Significant p-value and relative risk crossing 1 I am trying to convert results I am finding in scientific articles into relative risks so that I can compare studies in a meta analysis (if there is enough homogeneity in the studies). 
I came across a study entitled "Intervention to improve practices of prescribing appropriate medication before an operation; pre-and-post-intervention study". 
In the pre-intervention group, 16 out of 233 patients (so 217 with correct prescription) had an incorrect prescription and post intervention 3 out of 137 patients (134 with correct) had an incorrect prescription. 

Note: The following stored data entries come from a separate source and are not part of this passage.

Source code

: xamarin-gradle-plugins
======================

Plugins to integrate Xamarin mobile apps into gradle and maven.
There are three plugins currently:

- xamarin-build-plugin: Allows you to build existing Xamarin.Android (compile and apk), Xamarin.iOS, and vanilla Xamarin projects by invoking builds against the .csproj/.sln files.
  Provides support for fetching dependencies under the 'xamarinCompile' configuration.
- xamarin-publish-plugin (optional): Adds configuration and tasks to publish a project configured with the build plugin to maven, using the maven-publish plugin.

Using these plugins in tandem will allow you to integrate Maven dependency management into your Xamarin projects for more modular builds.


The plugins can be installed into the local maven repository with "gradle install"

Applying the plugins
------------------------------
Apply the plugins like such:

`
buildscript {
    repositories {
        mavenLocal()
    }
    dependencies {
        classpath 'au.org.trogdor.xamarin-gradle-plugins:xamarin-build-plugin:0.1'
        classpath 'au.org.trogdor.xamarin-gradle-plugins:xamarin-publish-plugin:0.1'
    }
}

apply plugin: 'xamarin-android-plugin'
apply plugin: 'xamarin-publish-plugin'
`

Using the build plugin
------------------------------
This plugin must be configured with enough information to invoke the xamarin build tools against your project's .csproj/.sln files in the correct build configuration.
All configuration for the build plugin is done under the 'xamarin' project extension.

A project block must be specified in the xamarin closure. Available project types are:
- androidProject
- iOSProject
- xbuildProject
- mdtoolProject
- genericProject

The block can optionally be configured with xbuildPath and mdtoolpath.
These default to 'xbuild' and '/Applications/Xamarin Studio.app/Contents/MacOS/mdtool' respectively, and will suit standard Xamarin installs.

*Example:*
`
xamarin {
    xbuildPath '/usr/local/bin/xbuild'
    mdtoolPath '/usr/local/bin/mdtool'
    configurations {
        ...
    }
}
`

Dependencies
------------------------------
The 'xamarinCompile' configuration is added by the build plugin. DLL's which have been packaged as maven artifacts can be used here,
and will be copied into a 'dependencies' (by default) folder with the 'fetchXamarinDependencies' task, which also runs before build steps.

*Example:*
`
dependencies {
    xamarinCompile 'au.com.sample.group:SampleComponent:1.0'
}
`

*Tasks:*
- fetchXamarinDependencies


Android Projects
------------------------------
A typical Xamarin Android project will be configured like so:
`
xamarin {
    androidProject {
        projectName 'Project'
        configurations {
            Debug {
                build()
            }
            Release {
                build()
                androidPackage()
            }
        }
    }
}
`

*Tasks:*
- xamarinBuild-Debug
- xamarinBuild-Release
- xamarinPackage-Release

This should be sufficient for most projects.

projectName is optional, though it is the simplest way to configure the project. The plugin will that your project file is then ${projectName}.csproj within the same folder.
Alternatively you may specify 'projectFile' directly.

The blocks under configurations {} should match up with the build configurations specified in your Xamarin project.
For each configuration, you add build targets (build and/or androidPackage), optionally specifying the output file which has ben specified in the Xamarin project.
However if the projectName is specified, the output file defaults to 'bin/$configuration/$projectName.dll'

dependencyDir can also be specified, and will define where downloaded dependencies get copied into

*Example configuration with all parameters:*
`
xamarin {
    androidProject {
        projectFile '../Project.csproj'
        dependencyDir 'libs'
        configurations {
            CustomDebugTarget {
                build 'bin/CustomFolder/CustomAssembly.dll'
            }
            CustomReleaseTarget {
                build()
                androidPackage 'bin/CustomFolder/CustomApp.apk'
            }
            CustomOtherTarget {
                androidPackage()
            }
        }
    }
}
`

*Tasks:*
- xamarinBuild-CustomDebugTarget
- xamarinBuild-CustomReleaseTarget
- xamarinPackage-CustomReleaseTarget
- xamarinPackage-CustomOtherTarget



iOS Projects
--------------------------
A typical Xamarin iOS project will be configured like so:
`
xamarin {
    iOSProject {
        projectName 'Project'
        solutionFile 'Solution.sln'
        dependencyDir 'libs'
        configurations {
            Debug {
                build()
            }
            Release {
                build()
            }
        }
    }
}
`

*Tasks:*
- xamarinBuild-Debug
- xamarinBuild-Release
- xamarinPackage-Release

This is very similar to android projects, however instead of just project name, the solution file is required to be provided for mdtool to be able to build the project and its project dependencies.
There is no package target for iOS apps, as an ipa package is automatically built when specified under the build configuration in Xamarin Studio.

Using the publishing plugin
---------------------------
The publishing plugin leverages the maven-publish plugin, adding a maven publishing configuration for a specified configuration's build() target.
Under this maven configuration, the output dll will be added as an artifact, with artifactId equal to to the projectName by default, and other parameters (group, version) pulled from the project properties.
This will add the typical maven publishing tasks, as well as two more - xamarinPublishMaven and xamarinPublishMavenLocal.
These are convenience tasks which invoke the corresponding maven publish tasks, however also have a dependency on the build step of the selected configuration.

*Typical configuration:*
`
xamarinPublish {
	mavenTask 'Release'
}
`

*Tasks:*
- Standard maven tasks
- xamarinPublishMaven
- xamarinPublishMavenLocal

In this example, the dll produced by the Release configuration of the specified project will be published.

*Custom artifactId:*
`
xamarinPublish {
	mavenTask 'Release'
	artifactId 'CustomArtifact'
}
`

In the paper, a p-value of 0.046 was given, using Fisher's exact test. I checked it using a hand calculation and got 0.049. When I put this result into an RR calculator, I get a RR of 0.32 [0.09, 1.07]. Now I am a relative stats rookie but I thought the 95% CI should not cross 1 if my p-value for comparing two proportions is below 0.05.
 A: If you do a two-sided level 0.05 test of hypothesis that the relative risk is different from 1 and get a p-value less than 0.05 then this is equivalent to a two-sided 95% confidence interval that does not contain 1.  So given the p-value of 0.049 you would expect that 1 would fall outside the interval.  What are the possible explanations?
1.  The confidence interval is at a level higher than 95%
2. There is an error in the calculation of the p-value or the confidence interval.
3. The confidence interval is not constructed by inverting the Fisher test (e.g. a chi square approximate test was used for the confidence interval).
I think 3 is very likely to be the reason. The chi square interval is easier to calculate than one using Fisher's test.  Note that the significance level is very close to 0.05 and the upper limit of the confidence interval is just slightjy above 1.0.
A: Fisher test can be inverted to get a confidence interval about the odds ratio, not about the relative risk. Therefore Michael's reason number 3 is necessarily the good one.